GIVEN INFORMATION:
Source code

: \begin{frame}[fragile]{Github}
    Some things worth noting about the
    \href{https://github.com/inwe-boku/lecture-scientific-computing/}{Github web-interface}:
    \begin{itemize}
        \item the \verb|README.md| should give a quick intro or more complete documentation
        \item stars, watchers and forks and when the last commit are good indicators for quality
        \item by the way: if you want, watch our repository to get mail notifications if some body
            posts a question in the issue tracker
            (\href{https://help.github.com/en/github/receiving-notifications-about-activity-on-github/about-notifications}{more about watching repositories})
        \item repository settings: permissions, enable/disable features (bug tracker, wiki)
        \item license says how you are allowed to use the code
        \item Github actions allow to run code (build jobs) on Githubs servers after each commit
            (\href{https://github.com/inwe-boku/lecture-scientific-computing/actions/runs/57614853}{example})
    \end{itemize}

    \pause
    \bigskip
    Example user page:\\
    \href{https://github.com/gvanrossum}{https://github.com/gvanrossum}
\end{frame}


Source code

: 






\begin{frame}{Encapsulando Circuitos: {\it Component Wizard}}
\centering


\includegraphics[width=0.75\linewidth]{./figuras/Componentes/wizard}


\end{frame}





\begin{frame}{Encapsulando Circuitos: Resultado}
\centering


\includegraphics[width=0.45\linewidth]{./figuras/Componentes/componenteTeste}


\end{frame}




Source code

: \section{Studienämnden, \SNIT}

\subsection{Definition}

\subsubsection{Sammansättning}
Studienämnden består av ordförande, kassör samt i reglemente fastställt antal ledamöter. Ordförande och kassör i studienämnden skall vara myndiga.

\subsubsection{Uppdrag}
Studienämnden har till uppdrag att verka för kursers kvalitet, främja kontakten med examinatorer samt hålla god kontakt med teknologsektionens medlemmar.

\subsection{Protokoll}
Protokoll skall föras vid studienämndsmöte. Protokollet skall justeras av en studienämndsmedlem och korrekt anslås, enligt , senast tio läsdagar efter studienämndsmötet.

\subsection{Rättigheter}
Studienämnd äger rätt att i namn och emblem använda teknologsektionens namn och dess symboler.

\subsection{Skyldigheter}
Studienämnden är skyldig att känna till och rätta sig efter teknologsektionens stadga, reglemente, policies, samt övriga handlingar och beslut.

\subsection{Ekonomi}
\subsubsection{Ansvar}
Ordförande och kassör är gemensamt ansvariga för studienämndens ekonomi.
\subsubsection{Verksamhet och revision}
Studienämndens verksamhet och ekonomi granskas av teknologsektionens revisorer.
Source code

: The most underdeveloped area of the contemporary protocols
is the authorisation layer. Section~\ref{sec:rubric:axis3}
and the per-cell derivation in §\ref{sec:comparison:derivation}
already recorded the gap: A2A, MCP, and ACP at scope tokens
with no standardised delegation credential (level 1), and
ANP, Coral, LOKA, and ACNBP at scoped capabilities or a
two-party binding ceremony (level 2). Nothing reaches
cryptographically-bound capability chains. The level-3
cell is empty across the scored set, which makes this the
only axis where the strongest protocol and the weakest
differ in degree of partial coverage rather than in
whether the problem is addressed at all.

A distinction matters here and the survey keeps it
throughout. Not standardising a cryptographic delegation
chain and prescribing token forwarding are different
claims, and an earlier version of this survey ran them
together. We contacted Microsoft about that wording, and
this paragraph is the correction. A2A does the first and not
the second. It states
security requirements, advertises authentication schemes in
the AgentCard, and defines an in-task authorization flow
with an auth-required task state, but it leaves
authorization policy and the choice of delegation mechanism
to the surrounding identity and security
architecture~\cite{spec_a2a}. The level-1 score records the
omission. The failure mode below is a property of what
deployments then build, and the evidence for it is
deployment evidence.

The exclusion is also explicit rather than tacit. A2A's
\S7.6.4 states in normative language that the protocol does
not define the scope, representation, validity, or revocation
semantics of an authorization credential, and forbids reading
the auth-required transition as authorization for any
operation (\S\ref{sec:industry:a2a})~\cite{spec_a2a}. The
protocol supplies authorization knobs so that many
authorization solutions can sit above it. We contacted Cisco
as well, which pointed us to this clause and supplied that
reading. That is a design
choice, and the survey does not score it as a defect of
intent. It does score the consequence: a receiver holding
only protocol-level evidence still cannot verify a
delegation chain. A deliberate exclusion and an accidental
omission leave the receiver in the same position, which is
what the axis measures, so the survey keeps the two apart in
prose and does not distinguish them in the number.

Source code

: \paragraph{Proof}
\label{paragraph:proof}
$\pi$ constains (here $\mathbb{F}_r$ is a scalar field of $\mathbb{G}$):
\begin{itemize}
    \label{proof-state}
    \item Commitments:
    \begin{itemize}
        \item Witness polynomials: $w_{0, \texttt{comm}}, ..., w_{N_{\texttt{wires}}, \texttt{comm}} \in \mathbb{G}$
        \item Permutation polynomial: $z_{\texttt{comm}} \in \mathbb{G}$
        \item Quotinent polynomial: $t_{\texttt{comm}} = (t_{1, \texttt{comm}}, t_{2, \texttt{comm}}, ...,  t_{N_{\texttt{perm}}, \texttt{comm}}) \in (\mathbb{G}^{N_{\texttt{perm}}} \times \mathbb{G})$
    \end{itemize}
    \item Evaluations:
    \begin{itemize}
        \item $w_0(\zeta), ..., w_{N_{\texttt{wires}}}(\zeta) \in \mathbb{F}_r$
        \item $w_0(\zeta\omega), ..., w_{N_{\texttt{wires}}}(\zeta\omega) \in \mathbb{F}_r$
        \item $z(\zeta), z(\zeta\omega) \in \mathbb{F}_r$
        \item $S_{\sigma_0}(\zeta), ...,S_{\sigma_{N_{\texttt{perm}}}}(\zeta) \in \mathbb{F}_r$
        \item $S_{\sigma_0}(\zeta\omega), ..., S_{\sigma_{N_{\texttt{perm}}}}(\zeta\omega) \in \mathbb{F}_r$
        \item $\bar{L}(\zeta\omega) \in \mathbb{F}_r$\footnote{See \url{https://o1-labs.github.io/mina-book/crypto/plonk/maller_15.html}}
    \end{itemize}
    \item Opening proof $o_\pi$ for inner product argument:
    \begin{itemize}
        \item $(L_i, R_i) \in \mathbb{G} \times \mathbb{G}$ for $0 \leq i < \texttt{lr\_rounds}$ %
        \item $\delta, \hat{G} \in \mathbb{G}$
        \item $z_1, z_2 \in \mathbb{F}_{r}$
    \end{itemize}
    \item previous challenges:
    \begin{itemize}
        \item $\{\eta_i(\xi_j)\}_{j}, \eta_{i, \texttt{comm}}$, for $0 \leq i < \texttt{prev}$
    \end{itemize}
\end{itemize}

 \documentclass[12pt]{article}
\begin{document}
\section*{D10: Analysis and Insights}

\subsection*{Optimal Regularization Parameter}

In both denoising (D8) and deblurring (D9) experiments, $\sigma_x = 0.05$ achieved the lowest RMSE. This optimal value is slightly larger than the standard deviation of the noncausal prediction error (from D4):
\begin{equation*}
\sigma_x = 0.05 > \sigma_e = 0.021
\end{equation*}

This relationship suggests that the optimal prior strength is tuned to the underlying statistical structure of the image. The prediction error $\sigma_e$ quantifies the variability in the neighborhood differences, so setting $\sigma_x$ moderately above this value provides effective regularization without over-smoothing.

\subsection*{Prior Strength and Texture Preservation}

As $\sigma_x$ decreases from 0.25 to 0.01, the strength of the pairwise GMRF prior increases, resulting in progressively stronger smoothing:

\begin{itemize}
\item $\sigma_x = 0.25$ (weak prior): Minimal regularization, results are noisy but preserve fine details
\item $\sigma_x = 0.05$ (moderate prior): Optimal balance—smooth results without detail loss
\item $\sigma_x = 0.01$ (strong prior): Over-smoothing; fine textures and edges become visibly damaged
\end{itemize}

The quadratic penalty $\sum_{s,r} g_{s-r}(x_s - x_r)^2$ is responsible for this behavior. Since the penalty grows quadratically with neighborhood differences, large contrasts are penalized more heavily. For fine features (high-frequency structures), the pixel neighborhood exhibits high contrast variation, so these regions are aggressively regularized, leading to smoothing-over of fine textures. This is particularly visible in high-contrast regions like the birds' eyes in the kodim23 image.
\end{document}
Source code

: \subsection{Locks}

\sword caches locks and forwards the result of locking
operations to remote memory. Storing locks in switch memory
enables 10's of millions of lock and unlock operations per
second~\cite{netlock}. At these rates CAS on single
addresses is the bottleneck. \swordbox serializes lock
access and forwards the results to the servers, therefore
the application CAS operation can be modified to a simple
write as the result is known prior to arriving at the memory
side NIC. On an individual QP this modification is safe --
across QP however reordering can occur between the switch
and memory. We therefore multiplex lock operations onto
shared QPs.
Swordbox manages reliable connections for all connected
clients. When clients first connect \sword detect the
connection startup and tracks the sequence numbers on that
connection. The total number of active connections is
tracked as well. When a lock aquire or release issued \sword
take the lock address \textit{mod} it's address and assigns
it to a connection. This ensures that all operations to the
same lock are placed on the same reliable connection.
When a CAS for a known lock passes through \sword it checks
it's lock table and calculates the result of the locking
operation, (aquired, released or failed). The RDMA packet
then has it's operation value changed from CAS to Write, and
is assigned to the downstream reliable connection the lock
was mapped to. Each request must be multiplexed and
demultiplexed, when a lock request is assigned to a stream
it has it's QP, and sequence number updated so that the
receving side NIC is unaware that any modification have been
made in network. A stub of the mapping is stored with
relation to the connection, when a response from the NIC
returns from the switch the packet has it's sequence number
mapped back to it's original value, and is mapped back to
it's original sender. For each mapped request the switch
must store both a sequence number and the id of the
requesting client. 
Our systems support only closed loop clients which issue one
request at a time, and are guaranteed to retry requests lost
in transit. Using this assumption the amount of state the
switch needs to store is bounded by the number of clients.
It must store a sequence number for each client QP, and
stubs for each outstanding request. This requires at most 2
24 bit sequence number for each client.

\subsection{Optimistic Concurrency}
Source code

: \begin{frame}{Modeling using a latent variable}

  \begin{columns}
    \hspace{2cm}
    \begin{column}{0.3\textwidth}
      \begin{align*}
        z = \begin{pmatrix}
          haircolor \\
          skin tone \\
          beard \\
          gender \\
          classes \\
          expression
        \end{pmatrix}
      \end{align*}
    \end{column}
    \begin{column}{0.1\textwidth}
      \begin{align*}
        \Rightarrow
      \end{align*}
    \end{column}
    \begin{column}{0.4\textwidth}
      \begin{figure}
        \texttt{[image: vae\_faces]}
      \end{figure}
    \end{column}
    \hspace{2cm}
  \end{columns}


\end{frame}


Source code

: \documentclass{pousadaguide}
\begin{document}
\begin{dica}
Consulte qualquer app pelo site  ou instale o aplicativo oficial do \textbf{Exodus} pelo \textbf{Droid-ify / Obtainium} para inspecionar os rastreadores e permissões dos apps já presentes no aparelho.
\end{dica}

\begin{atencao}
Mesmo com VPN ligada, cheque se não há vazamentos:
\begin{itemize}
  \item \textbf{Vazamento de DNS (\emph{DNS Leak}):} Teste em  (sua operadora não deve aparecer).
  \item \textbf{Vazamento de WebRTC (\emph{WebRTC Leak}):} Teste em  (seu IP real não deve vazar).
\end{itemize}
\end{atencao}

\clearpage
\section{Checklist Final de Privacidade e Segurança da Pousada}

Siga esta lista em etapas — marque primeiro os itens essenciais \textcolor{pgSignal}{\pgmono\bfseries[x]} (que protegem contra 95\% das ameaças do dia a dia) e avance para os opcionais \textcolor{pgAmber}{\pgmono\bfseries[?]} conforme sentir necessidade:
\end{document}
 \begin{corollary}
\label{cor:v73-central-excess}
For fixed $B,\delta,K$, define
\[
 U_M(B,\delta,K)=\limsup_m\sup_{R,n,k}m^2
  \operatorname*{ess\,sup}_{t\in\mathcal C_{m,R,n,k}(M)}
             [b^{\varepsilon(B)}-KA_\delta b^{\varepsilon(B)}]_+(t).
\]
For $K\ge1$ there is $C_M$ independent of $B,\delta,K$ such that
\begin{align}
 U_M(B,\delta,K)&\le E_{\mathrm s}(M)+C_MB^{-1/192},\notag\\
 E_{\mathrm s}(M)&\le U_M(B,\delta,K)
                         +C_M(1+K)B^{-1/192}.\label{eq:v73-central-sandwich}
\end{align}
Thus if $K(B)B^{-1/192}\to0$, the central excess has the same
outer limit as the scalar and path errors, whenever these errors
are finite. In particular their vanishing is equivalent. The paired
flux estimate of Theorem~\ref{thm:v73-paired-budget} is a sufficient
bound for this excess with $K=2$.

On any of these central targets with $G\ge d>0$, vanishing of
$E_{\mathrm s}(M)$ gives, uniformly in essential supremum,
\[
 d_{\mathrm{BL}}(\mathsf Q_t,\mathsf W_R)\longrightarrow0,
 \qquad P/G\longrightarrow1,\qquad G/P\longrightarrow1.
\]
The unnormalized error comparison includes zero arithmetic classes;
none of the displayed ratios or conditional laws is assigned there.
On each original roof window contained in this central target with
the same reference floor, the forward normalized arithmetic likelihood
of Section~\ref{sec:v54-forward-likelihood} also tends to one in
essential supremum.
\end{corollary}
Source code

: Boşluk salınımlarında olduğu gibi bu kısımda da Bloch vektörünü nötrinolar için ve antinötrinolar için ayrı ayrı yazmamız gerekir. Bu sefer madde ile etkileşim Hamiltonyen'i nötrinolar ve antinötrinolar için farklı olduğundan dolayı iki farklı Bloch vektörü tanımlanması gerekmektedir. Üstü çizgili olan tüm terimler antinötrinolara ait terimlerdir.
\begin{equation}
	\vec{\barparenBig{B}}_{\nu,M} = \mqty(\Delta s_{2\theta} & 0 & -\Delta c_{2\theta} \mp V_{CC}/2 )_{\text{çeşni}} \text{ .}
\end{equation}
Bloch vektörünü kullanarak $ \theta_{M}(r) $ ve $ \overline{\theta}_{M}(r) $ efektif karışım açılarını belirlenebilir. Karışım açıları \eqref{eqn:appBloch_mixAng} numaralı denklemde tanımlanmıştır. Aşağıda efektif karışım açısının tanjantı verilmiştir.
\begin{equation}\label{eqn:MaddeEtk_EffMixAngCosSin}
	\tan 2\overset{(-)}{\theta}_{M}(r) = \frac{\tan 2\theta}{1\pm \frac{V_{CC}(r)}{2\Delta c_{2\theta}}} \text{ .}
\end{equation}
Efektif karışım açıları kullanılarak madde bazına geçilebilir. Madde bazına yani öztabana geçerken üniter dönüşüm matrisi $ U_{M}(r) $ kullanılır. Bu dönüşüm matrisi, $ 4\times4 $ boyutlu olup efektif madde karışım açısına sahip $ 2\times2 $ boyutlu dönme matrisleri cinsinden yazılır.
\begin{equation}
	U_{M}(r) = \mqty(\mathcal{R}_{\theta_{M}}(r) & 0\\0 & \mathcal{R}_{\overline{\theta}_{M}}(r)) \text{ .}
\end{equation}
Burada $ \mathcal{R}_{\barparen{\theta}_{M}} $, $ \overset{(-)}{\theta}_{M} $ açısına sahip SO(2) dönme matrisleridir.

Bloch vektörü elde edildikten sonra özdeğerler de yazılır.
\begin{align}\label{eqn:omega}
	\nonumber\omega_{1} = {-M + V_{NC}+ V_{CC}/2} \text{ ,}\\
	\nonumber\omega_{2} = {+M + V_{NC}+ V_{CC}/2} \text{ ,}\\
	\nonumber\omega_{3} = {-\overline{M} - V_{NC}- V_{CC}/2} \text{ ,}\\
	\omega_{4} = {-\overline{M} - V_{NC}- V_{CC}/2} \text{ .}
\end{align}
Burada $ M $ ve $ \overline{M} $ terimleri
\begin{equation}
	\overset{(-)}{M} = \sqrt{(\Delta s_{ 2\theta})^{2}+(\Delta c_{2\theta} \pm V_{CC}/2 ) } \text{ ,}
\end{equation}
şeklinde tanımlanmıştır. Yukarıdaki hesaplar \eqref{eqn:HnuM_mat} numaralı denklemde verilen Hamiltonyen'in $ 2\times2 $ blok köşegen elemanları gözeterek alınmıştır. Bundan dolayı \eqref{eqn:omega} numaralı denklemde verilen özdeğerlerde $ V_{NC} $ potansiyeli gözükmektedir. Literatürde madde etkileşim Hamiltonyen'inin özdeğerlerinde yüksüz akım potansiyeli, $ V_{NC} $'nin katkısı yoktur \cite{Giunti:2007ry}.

REQUIRED ACTION: What is needed is every line of the records that contains the word "task".

WRITTEN ANSWER:
the AgentCard, and defines an in-task authorization flow
with an auth-required task state, but it leaves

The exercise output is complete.